Where the string "expand" appears in a line of the data, show that line.

[STORED DATA]

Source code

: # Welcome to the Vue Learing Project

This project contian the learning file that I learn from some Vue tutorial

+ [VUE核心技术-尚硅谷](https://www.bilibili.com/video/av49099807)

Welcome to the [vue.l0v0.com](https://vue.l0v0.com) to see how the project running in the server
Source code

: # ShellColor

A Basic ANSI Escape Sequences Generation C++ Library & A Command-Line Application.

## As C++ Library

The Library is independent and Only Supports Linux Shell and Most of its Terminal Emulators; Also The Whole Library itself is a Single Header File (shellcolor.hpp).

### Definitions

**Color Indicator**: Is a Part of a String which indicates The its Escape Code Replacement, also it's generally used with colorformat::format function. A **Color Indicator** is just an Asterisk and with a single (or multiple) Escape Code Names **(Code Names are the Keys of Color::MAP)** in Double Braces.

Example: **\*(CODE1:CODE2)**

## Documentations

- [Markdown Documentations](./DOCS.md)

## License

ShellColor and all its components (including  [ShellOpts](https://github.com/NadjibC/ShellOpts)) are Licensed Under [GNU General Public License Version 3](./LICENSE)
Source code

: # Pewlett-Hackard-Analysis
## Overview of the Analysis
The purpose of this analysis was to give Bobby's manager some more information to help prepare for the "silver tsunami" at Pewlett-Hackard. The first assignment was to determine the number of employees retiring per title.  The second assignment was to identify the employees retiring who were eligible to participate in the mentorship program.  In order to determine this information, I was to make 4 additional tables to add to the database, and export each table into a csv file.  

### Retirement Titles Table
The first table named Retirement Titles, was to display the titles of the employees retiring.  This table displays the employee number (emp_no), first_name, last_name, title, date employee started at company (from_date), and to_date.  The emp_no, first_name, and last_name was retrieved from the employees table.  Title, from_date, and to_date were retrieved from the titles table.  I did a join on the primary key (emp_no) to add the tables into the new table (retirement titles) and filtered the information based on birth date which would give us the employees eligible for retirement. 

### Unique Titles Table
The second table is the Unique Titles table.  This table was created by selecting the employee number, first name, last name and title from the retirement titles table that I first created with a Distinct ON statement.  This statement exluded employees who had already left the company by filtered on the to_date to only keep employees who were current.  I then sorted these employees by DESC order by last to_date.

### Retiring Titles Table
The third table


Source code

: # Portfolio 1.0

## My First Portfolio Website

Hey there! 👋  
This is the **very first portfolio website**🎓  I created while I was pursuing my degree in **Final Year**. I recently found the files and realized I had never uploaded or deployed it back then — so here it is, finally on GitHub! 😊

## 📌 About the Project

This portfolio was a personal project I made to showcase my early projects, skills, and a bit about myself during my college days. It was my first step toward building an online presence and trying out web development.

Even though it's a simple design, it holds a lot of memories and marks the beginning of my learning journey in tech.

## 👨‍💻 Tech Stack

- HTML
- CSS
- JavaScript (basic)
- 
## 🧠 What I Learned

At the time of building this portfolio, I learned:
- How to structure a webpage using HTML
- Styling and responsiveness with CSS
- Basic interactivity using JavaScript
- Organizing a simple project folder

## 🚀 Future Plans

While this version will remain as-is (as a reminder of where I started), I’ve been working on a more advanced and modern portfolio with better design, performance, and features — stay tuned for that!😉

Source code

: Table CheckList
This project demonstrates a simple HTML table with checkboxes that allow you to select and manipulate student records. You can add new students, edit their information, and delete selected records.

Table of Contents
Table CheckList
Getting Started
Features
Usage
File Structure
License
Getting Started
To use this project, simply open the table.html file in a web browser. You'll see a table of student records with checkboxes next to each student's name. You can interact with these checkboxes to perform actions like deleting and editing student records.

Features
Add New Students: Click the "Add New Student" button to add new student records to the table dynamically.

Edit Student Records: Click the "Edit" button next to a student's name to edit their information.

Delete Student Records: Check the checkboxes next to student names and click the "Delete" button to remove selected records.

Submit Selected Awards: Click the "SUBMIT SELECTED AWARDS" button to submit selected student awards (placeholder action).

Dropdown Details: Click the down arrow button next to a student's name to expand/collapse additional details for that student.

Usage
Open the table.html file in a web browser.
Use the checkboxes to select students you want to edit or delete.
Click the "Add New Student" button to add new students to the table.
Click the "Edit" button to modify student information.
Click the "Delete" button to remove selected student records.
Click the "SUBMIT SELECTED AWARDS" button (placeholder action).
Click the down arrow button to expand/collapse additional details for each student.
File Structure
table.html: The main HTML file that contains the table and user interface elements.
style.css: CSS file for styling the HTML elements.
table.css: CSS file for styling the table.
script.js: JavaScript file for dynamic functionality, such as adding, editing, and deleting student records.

[/STORED DATA]

• _RESPONSE_:
Dropdown Details: Click the down arrow button next to a student's name to expand/collapse additional details for that student.
Click the down arrow button to expand/collapse additional details for each student.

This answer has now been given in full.